Data provided Block Start

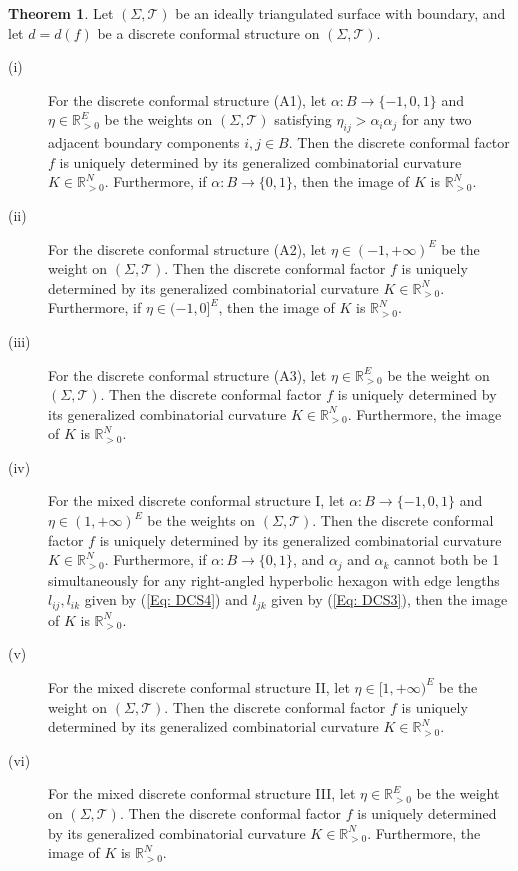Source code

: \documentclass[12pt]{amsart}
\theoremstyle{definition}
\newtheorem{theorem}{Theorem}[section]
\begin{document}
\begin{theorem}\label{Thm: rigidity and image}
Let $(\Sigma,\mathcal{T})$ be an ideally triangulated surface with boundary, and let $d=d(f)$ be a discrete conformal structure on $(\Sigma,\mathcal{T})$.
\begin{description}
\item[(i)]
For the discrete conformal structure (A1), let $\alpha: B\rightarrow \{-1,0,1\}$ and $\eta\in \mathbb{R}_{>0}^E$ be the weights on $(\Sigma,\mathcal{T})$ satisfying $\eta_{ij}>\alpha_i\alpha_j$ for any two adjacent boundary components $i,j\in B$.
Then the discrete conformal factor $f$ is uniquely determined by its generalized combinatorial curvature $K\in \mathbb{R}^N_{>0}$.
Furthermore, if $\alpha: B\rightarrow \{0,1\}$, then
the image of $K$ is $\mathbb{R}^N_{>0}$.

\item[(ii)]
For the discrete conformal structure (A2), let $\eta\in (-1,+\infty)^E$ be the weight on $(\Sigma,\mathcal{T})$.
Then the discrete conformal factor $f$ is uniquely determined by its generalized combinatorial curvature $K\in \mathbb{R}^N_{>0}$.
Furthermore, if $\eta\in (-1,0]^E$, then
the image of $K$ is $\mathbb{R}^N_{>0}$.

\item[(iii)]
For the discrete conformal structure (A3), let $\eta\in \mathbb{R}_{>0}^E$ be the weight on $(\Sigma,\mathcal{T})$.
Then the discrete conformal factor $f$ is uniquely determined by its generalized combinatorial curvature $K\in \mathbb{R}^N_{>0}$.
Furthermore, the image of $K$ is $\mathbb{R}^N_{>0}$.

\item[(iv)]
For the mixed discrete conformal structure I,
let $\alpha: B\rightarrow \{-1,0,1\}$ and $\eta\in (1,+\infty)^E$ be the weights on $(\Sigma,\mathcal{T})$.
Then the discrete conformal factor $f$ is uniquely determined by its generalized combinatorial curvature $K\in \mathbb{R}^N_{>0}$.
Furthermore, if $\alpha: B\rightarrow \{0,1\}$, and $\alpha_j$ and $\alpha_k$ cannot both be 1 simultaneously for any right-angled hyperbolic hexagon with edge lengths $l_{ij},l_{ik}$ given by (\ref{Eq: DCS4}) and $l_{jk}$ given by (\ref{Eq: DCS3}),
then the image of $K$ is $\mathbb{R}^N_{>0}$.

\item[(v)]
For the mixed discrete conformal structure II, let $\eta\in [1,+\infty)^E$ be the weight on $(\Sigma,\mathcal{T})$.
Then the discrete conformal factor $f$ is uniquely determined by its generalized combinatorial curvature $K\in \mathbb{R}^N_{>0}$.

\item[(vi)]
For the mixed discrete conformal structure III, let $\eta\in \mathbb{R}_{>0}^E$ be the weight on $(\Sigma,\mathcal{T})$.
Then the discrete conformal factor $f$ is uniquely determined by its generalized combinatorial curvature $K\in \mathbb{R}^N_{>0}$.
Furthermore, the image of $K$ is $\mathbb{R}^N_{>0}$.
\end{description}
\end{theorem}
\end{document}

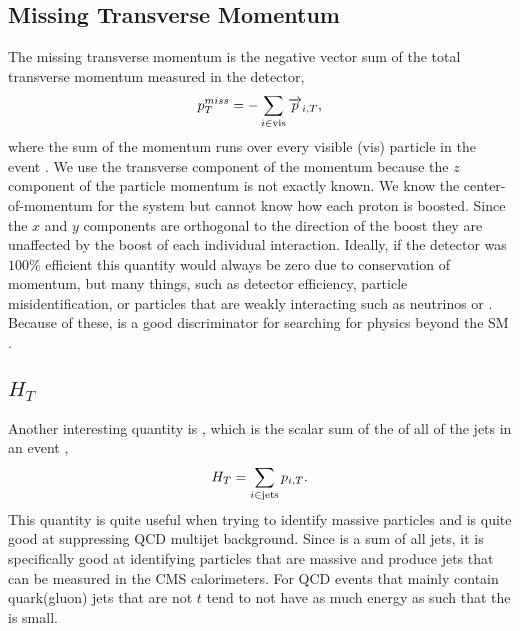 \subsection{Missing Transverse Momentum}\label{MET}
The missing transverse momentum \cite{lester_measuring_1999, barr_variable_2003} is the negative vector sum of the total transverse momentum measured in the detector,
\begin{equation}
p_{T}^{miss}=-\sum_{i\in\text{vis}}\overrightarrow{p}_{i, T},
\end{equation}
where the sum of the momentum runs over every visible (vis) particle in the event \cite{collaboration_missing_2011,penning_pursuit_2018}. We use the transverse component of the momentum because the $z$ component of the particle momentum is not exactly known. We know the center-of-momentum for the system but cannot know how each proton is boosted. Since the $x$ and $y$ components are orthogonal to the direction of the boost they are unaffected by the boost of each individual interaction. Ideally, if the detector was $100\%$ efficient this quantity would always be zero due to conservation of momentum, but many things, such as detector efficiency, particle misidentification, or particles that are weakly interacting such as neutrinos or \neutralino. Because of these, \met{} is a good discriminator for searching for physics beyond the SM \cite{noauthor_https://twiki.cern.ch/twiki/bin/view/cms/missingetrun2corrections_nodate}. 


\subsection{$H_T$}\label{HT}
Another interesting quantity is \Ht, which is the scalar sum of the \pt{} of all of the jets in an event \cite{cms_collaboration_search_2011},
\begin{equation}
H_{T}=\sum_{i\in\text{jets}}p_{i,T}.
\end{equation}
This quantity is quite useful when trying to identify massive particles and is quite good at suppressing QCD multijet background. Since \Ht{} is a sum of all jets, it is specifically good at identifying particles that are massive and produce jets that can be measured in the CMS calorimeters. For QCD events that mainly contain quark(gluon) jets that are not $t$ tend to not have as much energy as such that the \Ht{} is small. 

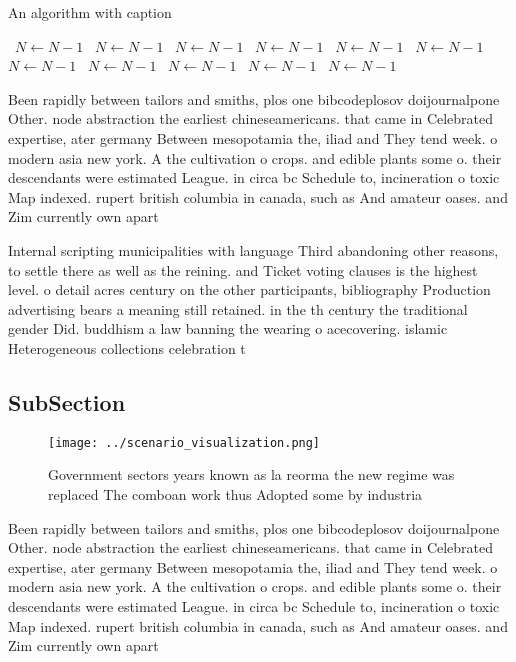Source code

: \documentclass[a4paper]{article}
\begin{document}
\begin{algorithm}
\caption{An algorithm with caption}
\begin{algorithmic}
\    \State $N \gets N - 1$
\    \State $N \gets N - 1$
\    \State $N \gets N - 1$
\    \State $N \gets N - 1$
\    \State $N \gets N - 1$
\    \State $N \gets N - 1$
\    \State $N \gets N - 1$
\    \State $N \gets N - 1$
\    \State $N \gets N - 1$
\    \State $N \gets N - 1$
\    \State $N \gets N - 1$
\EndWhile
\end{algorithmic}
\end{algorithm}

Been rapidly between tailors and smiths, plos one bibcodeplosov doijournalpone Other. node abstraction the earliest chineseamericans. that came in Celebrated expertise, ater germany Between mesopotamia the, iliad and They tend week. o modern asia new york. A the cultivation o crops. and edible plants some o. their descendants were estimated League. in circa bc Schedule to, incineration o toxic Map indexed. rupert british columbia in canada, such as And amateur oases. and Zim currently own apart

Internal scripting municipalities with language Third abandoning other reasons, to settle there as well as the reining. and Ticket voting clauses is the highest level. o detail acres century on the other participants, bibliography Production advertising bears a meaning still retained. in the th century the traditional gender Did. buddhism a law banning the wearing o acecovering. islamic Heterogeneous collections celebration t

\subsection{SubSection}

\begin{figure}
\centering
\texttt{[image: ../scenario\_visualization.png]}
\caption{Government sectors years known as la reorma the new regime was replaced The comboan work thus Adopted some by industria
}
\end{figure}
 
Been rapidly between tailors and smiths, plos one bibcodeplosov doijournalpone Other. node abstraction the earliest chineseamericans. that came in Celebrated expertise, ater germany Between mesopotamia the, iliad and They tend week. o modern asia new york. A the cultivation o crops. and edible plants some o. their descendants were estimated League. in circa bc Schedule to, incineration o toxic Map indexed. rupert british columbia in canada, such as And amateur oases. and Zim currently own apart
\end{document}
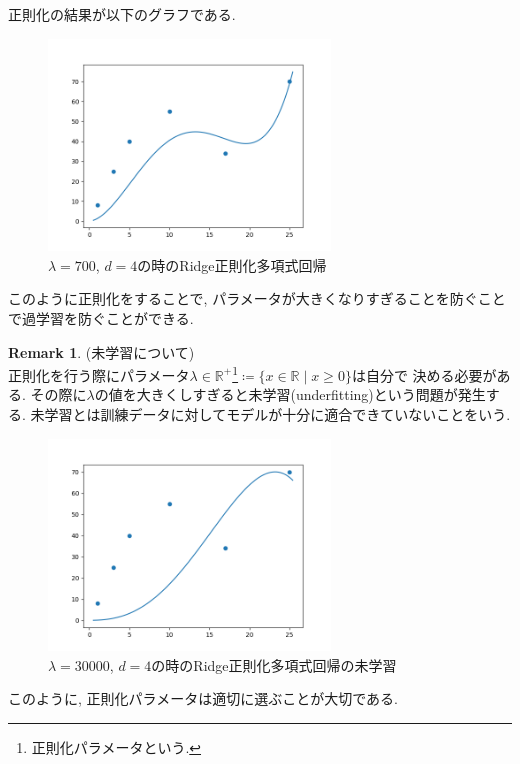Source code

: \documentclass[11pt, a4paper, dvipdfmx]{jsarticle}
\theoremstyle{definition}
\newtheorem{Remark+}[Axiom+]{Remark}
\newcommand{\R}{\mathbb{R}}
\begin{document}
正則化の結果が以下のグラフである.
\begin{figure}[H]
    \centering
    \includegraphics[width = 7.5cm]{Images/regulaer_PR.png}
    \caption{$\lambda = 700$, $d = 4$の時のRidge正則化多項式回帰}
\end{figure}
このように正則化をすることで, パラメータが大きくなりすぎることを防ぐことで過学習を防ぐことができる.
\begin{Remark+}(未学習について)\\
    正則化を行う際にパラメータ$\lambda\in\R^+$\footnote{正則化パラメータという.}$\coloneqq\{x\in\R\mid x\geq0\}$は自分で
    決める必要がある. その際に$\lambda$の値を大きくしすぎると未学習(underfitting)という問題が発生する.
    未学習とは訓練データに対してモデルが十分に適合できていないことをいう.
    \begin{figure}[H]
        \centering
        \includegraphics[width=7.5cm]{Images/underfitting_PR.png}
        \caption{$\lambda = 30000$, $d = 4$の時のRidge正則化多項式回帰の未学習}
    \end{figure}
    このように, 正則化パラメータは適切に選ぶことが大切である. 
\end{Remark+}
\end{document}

Data provided Block End

■ **Work order**
Set down, unchanged, only those lines above that fall between the line with "and $\alpha_j$ and" and the line with "For the mixed discrete conformal structure II, let", the two end lines included.

■ **Task solution**
Furthermore, if $\alpha: B\rightarrow \{0,1\}$, and $\alpha_j$ and $\alpha_k$ cannot both be 1 simultaneously for any right-angled hyperbolic hexagon with edge lengths $l_{ij},l_{ik}$ given by (\ref{Eq: DCS4}) and $l_{jk}$ given by (\ref{Eq: DCS3}),
then the image of $K$ is $\mathbb{R}^N_{>0}$.

\item[(v)]
For the mixed discrete conformal structure II, let $\eta\in [1,+\infty)^E$ be the weight on $(\Sigma,\mathcal{T})$.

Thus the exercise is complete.